Directions for this task: Every line of the data must be set down exactly as shown.

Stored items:
* * * * * * * * *

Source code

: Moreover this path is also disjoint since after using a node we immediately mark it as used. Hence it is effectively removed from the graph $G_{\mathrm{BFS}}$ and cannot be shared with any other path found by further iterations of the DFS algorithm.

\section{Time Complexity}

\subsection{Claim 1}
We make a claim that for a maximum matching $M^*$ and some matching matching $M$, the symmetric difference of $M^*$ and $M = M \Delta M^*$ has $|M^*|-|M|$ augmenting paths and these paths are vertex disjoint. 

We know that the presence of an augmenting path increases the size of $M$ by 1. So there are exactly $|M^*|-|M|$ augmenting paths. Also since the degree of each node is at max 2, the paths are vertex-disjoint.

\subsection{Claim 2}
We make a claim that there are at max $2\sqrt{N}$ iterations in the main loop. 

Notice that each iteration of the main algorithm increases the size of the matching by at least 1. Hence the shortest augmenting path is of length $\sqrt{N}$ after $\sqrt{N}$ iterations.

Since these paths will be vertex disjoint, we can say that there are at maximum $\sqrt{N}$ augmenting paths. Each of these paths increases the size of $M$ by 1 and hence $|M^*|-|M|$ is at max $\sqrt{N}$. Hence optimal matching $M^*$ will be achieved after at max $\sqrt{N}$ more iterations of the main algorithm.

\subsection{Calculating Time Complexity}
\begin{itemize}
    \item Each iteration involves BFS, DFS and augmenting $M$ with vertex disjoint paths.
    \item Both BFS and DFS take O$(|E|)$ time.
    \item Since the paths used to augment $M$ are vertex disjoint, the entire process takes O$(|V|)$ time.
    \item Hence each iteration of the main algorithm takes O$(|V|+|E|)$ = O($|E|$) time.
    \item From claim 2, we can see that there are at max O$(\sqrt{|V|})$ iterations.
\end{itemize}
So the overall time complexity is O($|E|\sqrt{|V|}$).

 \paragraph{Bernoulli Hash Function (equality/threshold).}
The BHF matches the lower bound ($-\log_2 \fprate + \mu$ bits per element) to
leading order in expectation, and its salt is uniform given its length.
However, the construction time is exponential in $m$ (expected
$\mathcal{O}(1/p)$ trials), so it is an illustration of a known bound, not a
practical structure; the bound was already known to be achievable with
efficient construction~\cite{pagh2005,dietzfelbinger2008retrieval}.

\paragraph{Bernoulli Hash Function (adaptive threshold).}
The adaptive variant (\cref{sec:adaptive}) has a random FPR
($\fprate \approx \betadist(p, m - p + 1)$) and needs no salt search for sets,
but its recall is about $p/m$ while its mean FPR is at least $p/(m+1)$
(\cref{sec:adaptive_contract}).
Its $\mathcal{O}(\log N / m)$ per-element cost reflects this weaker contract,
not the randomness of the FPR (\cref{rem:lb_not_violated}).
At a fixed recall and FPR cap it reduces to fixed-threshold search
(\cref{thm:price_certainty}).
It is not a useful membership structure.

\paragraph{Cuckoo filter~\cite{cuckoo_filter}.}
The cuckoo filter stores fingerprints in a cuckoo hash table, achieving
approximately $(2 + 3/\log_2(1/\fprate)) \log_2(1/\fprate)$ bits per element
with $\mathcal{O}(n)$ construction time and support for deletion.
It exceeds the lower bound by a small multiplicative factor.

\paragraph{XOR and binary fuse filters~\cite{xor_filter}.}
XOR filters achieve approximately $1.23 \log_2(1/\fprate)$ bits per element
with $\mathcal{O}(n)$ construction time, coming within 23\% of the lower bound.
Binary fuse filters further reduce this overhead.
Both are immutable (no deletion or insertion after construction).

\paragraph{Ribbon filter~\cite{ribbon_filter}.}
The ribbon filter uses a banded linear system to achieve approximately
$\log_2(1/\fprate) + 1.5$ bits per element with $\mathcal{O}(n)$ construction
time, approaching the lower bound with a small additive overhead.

* * * * * * * * *

Expected output:
Source code

: Moreover this path is also disjoint since after using a node we immediately mark it as used. Hence it is effectively removed from the graph $G_{\mathrm{BFS}}$ and cannot be shared with any other path found by further iterations of the DFS algorithm.

\section{Time Complexity}

\subsection{Claim 1}
We make a claim that for a maximum matching $M^*$ and some matching matching $M$, the symmetric difference of $M^*$ and $M = M \Delta M^*$ has $|M^*|-|M|$ augmenting paths and these paths are vertex disjoint. 

We know that the presence of an augmenting path increases the size of $M$ by 1. So there are exactly $|M^*|-|M|$ augmenting paths. Also since the degree of each node is at max 2, the paths are vertex-disjoint.

\subsection{Claim 2}
We make a claim that there are at max $2\sqrt{N}$ iterations in the main loop. 

Notice that each iteration of the main algorithm increases the size of the matching by at least 1. Hence the shortest augmenting path is of length $\sqrt{N}$ after $\sqrt{N}$ iterations.

Since these paths will be vertex disjoint, we can say that there are at maximum $\sqrt{N}$ augmenting paths. Each of these paths increases the size of $M$ by 1 and hence $|M^*|-|M|$ is at max $\sqrt{N}$. Hence optimal matching $M^*$ will be achieved after at max $\sqrt{N}$ more iterations of the main algorithm.

\subsection{Calculating Time Complexity}
\begin{itemize}
    \item Each iteration involves BFS, DFS and augmenting $M$ with vertex disjoint paths.
    \item Both BFS and DFS take O$(|E|)$ time.
    \item Since the paths used to augment $M$ are vertex disjoint, the entire process takes O$(|V|)$ time.
    \item Hence each iteration of the main algorithm takes O$(|V|+|E|)$ = O($|E|$) time.
    \item From claim 2, we can see that there are at max O$(\sqrt{|V|})$ iterations.
\end{itemize}
So the overall time complexity is O($|E|\sqrt{|V|}$).

 \paragraph{Bernoulli Hash Function (equality/threshold).}
The BHF matches the lower bound ($-\log_2 \fprate + \mu$ bits per element) to
leading order in expectation, and its salt is uniform given its length.
However, the construction time is exponential in $m$ (expected
$\mathcal{O}(1/p)$ trials), so it is an illustration of a known bound, not a
practical structure; the bound was already known to be achievable with
efficient construction~\cite{pagh2005,dietzfelbinger2008retrieval}.

\paragraph{Bernoulli Hash Function (adaptive threshold).}
The adaptive variant (\cref{sec:adaptive}) has a random FPR
($\fprate \approx \betadist(p, m - p + 1)$) and needs no salt search for sets,
but its recall is about $p/m$ while its mean FPR is at least $p/(m+1)$
(\cref{sec:adaptive_contract}).
Its $\mathcal{O}(\log N / m)$ per-element cost reflects this weaker contract,
not the randomness of the FPR (\cref{rem:lb_not_violated}).
At a fixed recall and FPR cap it reduces to fixed-threshold search
(\cref{thm:price_certainty}).
It is not a useful membership structure.

\paragraph{Cuckoo filter~\cite{cuckoo_filter}.}
The cuckoo filter stores fingerprints in a cuckoo hash table, achieving
approximately $(2 + 3/\log_2(1/\fprate)) \log_2(1/\fprate)$ bits per element
with $\mathcal{O}(n)$ construction time and support for deletion.
It exceeds the lower bound by a small multiplicative factor.

\paragraph{XOR and binary fuse filters~\cite{xor_filter}.}
XOR filters achieve approximately $1.23 \log_2(1/\fprate)$ bits per element
with $\mathcal{O}(n)$ construction time, coming within 23\% of the lower bound.
Binary fuse filters further reduce this overhead.
Both are immutable (no deletion or insertion after construction).

\paragraph{Ribbon filter~\cite{ribbon_filter}.}
The ribbon filter uses a banded linear system to achieve approximately
$\log_2(1/\fprate) + 1.5$ bits per element with $\mathcal{O}(n)$ construction
time, approaching the lower bound with a small additive overhead.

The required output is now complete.